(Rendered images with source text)
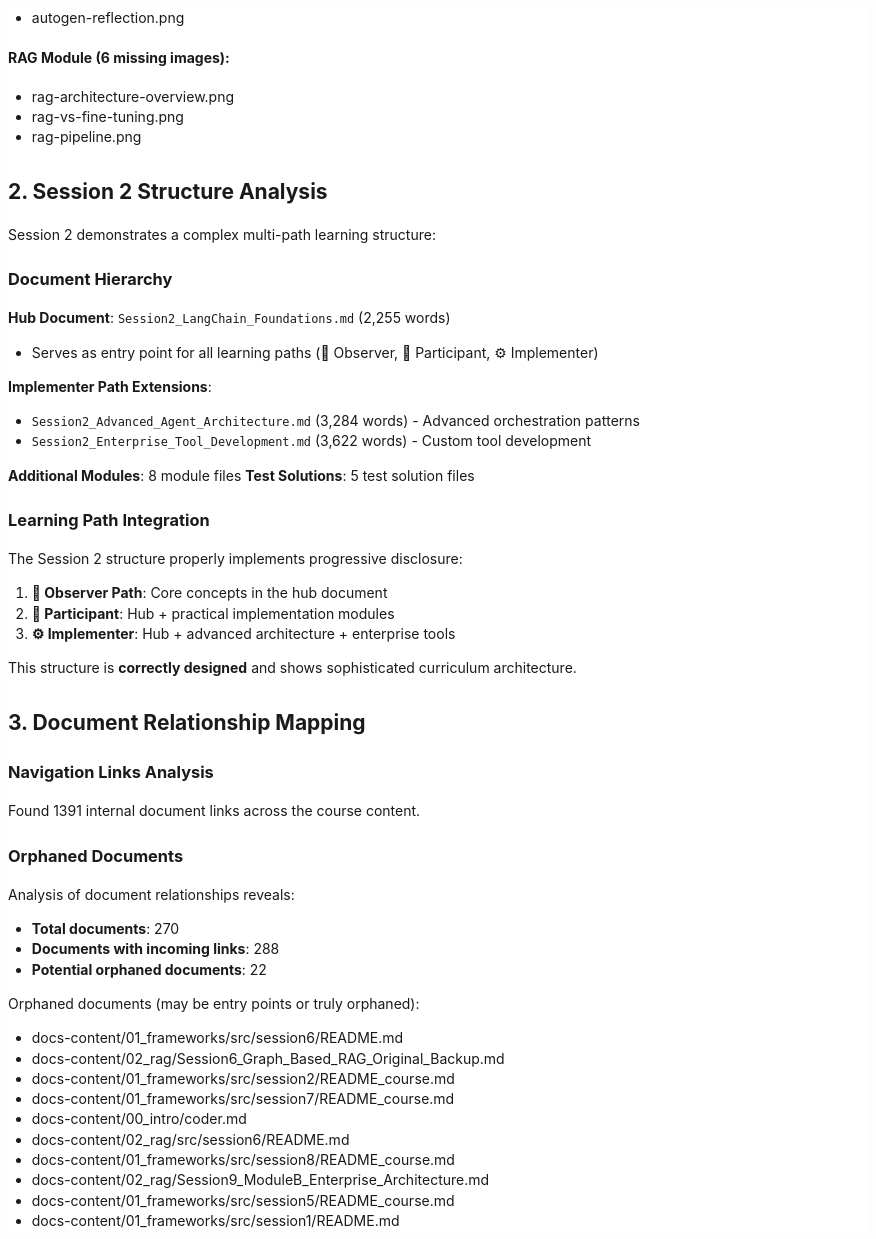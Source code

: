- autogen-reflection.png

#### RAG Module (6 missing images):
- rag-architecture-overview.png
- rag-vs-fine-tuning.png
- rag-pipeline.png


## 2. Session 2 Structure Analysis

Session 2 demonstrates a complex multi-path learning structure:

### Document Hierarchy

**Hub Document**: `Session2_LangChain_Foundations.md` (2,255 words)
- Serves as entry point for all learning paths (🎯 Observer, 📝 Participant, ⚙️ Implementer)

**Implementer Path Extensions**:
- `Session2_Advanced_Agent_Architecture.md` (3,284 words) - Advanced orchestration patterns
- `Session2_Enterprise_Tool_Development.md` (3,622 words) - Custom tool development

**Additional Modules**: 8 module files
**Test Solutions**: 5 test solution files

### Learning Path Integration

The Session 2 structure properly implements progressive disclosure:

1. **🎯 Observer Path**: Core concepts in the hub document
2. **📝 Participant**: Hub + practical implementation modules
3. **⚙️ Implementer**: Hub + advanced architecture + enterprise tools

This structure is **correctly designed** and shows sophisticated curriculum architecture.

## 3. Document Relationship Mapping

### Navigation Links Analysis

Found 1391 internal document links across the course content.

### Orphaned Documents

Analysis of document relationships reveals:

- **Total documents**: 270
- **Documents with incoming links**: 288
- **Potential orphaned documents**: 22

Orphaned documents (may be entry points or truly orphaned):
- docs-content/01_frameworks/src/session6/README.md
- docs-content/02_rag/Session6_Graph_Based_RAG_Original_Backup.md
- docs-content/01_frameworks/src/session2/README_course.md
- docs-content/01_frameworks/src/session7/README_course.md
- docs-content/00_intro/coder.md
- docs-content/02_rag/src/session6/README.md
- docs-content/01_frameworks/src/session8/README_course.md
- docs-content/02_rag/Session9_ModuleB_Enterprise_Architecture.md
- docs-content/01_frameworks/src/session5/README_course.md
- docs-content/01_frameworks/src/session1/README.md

Task requirements -> When the line with "- **Total documents**: 270" is reached in the data above, start copying there, and copy each line exactly until the line with "- docs-content/01_frameworks/src/session2/README_course.md" has been copied; copy nothing else.

Answer section ->
- **Total documents**: 270
- **Documents with incoming links**: 288
- **Potential orphaned documents**: 22

Orphaned documents (may be entry points or truly orphaned):
- docs-content/01_frameworks/src/session6/README.md
- docs-content/02_rag/Session6_Graph_Based_RAG_Original_Backup.md
- docs-content/01_frameworks/src/session2/README_course.md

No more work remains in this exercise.